Walter is summoned to Bulaire Castle for the funeral but stops first at Gurnie, where he finds his mother enfeebled and the impoverished Alfgar, against all knightly traditions, in trade collecting discarded metals to sell so that he can make cheese. Tristram seeks him out to warn him that he is going to lead a raid on the Bulaire castle to free the families. After Walter sees that the children have been starved, he devises a plan for Tristram and his men to steal into the castle to rescue the families. The next day Walter encounters Engaine, who tells him she has reluctantly resolved to marry Edmond, Rauf's legal heir and Walter's half-brother. In despair but to no avail he argues that if not for a shipwreck that led Rauf to marry the countess, Walter would be the legitimate heir and marrying Engaine. Walter impulsively makes a vow of devotion to her, echoing Rauf's vow to the Lady Hild many years before. He attends the reading of the will and is bequeathed a pair of boots he has admired since childhood together with an expensive cup. However his father also wills him into the service of King Edward for life, so he decides to flee England, taking Tristram with him.
Walter's inheritance gets them as far as Antioch, where they meet Lu Chung (the "Bird Who Feathers His Own Nest"), the immense and corrupt Chinese agent of the powerful Greek merchant Anthemus, and are permitted to barter for entry into his service. Impressed by Walter's cleverness and Tristram's physicality, Anthemus makes a place for them on a gift-bearing caravan, including a harem of 81 beautiful women, heading east to the court of Kublai Khan. Anthemus shows his contempt for them by positioning them at the rear of the train, giving them the small black thief Mahmoud ibn Asseult as their servant boy, and providing a poor yurt and equipment borne by sickly camels. On the eve of their arrival in Maragha, where they are to join up with their escort, Mongol general Bayan of the Hundred Eyes and his army of the Ilkhan, one of the women – the sister of Anthemus, Maryam (characterized as the Black Rose, a nickname for the spice cloves) – escapes the harem. With Lu Chung's help she finds her way to the two Englishmen, who agree to help her escape to a sympathetic relative because they are convinced by her blue eyes that she is half-English. The next day Maryam disappears while Walter and Tris win service with Bayan when Tris recklessly but successfully challenges the Mongol bowmen during an archery contest conducted to keep the restless Mongol warriors busy.

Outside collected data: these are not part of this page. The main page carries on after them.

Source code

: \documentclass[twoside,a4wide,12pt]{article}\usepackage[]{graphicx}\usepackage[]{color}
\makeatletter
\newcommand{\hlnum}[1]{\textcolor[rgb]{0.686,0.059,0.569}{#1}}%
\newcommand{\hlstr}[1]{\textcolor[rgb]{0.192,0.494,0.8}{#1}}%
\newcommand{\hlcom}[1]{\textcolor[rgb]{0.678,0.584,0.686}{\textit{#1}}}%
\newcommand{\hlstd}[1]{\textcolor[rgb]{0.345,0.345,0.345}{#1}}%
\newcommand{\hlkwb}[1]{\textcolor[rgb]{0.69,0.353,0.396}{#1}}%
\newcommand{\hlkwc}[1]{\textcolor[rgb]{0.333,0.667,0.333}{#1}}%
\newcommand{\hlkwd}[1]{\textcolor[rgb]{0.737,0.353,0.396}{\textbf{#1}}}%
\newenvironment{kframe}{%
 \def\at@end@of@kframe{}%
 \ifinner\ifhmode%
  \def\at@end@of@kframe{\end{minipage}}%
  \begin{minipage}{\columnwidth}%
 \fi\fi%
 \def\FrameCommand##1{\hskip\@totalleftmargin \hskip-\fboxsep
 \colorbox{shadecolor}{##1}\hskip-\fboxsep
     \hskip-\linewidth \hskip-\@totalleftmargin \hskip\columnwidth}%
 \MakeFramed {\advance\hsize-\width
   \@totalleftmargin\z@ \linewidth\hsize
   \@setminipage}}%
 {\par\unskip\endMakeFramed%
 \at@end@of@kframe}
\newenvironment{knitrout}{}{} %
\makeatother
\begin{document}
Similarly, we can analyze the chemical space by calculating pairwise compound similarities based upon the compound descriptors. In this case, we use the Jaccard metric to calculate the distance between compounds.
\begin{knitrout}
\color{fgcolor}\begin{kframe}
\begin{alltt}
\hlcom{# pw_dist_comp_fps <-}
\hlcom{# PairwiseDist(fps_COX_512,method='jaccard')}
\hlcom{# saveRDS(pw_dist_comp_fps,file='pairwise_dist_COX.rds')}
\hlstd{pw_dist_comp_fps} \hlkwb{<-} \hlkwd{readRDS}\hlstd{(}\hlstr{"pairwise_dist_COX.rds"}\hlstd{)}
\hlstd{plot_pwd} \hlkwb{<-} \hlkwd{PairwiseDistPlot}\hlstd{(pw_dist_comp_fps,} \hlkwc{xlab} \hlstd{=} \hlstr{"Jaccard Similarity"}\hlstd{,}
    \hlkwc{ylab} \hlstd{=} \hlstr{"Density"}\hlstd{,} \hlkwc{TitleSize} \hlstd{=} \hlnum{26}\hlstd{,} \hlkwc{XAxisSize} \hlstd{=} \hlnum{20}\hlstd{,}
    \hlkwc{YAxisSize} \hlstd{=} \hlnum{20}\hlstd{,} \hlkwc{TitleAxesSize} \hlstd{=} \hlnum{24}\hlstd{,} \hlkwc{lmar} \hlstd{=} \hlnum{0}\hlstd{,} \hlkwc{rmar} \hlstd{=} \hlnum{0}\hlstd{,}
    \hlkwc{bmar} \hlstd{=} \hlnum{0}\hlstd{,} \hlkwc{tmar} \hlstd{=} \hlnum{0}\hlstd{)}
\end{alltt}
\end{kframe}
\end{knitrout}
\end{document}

They travel with the army now, provided by Bayan with the finest yurt and the best animals, including splendid horses. Maryam has returned, however, finding herself more afraid of her uncle than she had been of Anthemus. Walter agrees to have her travel with them disguised as a dark-skinned servant boy, all three risking the deadly consequences that would follow their being caught by the Mongol general. Additional tension arises when Maryam gives Tris, who speaks only English, lessons in ''Bi-chi'', the Mongolian-based pidgin of the caravan trade, causing Walter (who earlier tried and failed to do so) to resent being left out. Little by little, however, it becomes apparent that Maryam has developed a deep emotion for Walter. The journey east sees Walter curry the favor of Bayan through being a competent chess-player and Tristram demonstrate the power of the English longbow instructing an astonished horde. Unfortunately, the spiteful Mongolian Ortuh the Stammerer learns of their secret, and Walter decides his party must abandon the caravan with Lu Chung. While the rest flee south into China, Walter steers the caravan off course sufficiently to gain time for the runaways' escape. Caught in the act as he is about to escape, he is honest with Bayan – who considers him a friend - about his motives but is punished by the Rope Walk, an ordeal that gives a small chance to live. He survives only because the enraged Ortuh violates the rules just as Walter is on the verge of being killed, permitting Bayan to end the punishment.
Left behind in the village where he was caught, with Bayan paying for his care, Walter spends two weeks in a semi-coma and many more recuperating from broken bones. He learns that Bayan did not pursue the others, and when it becomes clear that he will recover sufficiently to return to the general, has renewed hope of finding the others in the Sung capital of Kinsai. In the third year after leaving England, Walter rejoins Bayan just as he destroys the Sung navy on the Yangtze River, the last task before taking the capital. Bayan, to spare the great city and its occupants from total destruction, assigns him the mission of accompanying the Sung peace envoy Chang Wu back to Kinsai in the guise of a Western scholar to convince the Chinese to surrender. Once in the Chinese capital, Chang Wu directs a search for Tris and Maryam while Walter meets with "men of substance" in the city to pursue peace. He finds that Kinsai is overwhelmingly in sympathy with the peace proposals but that the war faction has thus far been able to keep it from the Dowager Empress, the Sung regent.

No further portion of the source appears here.